Should old acquaintance be forgot
Perhaps it is because both my grandfathers were dead long before I was born, or ever a glimmer in anyone’s eye, but I do feel a slight twinge of envy when I observe that loving bond between Grandpas, Opas, or Papas and their grandchildren.
Having said that, I’m savvy enough to acknowledge that relationships can be tricky things and the rapport between every grandfather and grandchild is not as healthily functional as a ‘Country Time Lemonade’ commercial might lead us to believe. However, there remains in America a soft focused, nostalgic belief that Grandfathers are meant to contentedly take their grandsons fishing, as well as to their first baseball game, in a sort of comforting bubble nestled somewhere between apple pie and Chevrolet.
I buy into that too. I want that to be so. Right up there with Me-maw baking a fresh batch of cat head biscuits on Saturday mornings and knitting garish sweaters for everyone at Christmas that nobody wants to wear, but appreciates the loving effort spent.
And so when Paul and I visited a local restaurant on Saturday and took advantage of their well spaced outdoor seating, my heart warmed as my gaze fell upon what I can only assume was a grandfather (or great grandfather) and young grandson, perhaps six or seven years of age, sharing a pizza.

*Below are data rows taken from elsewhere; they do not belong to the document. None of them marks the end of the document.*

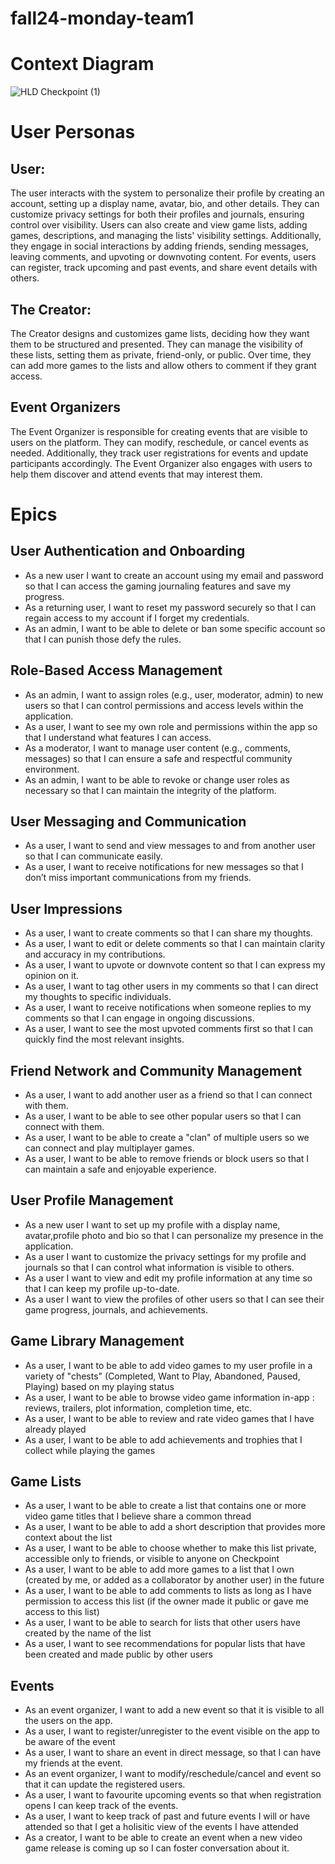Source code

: # fall24-monday-team1

# Context Diagram

![HLD Checkpoint (1)](https://github.com/user-attachments/assets/fc4014b6-9c3b-40e2-aad9-72804b75bd86)



# User Personas

## User:

The user interacts with the system to personalize their profile by creating an account, setting up a display name, avatar, bio, and other details. They can customize privacy settings for both their profiles and journals, ensuring control over visibility. Users can also create and view game lists, adding games, descriptions, and managing the lists' visibility settings. Additionally, they engage in social interactions by adding friends, sending messages, leaving comments, and upvoting or downvoting content. For events, users can register, track upcoming and past events, and share event details with others.

## The Creator:

The Creator designs and customizes game lists, deciding how they want them to be structured and presented. They can manage the visibility of these lists, setting them as private, friend-only, or public. Over time, they can add more games to the lists and allow others to comment if they grant access.

## Event Organizers

The Event Organizer is responsible for creating events that are visible to users on the platform. They can modify, reschedule, or cancel events as needed. Additionally, they track user registrations for events and update participants accordingly. The Event Organizer also engages with users to help them discover and attend events that may interest them.

# Epics

## User Authentication and Onboarding
- As a new user I want to create an account using my email and password so that I can access the gaming journaling features and save my progress.
- As a returning user, I want to reset my password securely so that I can regain access to my account if I forget my credentials.
- As an admin, I want to be able to delete or ban some specific account so that I can punish those defy the rules.

## Role-Based Access Management
- As an admin, I want to assign roles (e.g., user, moderator, admin) to new users so that I can control permissions and access levels within the application.
- As a user, I want to see my own role and permissions within the app so that I understand what features I can access.
- As a moderator, I want to manage user content (e.g., comments, messages) so that I can ensure a safe and respectful community environment.
- As an admin, I want to be able to revoke or change user roles as necessary so that I can maintain the integrity of the platform.

## User Messaging and Communication

- As a user, I want to send and view messages to and from another user so that I can communicate easily.
- As a user, I want to receive notifications for new messages so that I don’t miss important communications from my friends.

## User Impressions

- As a user, I want to create comments so that I can share my thoughts.
- As a user, I want to edit or delete comments so that I can maintain clarity and accuracy in my contributions.
- As a user, I want to upvote or downvote content so that I can express my opinion on it.
- As a user, I want to tag other users in my comments so that I can direct my thoughts to specific individuals.
- As a user, I want to receive notifications when someone replies to my comments so that I can engage in ongoing discussions.
- As a user, I want to see the most upvoted comments first so that I can quickly find the most relevant insights.

## Friend Network and Community Management

- As a user, I want to add another user as a friend so that I can connect with them.
- As a user, I want to be able to see other popular users so that I can connect with them.
- As a user, I want to be able to create a "clan" of multiple users so we can connect and play multiplayer games.
- As a user, I want to be able to remove friends or block users so that I can maintain a safe and enjoyable experience.

## User Profile Management
- As a new user I want to set up my profile with a display name, avatar,profile photo and bio so that I can personalize my presence in the application.
- As a user I want to customize the privacy settings for my profile and journals so that I can control what information is visible to others.
- As a user I want to view and edit my profile information at any time so that I can keep my profile up-to-date.
- As a user I want to view the profiles of other users so that I can see their game progress, journals, and achievements.

## Game Library Management
- As a user, I want to be able to add video games to my user profile in a variety of "chests" (Completed, Want to Play, Abandoned, Paused, Playing) based on my playing status
- As a user, I want to be able to browse video game information in-app : reviews, trailers, plot information, completion time, etc.
- As a user, I want to be able to review and rate video games that I have already played
- As a user, I want to be able to add achievements and trophies that I collect while playing the games


## Game Lists

- As a user, I want to be able to create a list that contains one or more video game titles that I believe share a common thread
- As a user, I want to be able to add a short description that provides more context about the list
- As a user, I want to be able to choose whether to make this list private, accessible only to friends, or visible to anyone on Checkpoint
- As a user, I want to be able to add more games to a list that I own (created by me, or added as a collaborator by another user) in the future
- As a user, I want to be able to add comments to lists as long as I have permission to access this list (if the owner made it public or gave me access to this list)
- As a user, I want to be able to search for lists that other users have created by the name of the list
- As a user, I want to see recommendations for popular lists that have been created and made public by other users



## Events

- As an event organizer, I want to add a new event so that it is visible to all the users on the app.
- As a user, I want to register/unregister to the event visible on the app to be aware of the event
- As a user, I want to share an event in direct message, so that I can have my friends at the event.
- As an event organizer, I want to modify/reschedule/cancel and event so that it can update the registered users.
- As a user, I want to favourite upcoming events so that when registration opens I can keep track of the events.
- As a user, I want to keep track of past and future events I will or have attended so that I get a holisitic view of the events I have attended
- As a creator, I want to be able to create an event when a new video game release is coming up so I can foster conversation about it.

As the lunch progressed it became sadly apparent that it was only the food that was shared because the child never took his eyes away from the rectangle he held in his lap, intent on playing a video game the entire time.
The grandfather sat quietly, staring at the crown of the boy’s head as his dark hair spilled across his forehead, and I noted the elderly gentleman attempt a conversation by asking a couple of questions that if heard, received no response. Acknowledging defeat, he made no further attempt at speaking and returned his attention to his plate.
For all I know this child wasn’t even related to the man. Possibly the child wasn’t capable of speech. Or perhaps they indeed were grandparent and grandchild but see each other so frequently that having a meal out is a regular occurrence and not a special treat. Even so I had to smother every instinct to rise and take the phone from the child’s hand and say, “Pay attention! Time spent with your grandpa is precious and never enough. He won’t always be here.”
Since you’ve not read of my arrest in the paper for harassing a child you can rest assured, I remained in my seat and kept my mouth closed. The gentleman paid the check and twice repeated “We’re going now,” before the child slowly slid from his chair and followed him out, eyes fixed on the screen before him the entire time.
I’m not going to cast aspersions on the child’s parents regarding why a child that age has a phone in the first place. There could be all kinds of factors to which I’m not privy. I just hope, and I hope with my whole heart, that one day when this boy becomes a man and is asked about his grandfather, his reply won’t be, “I don’t know. I didn’t know that much about him.”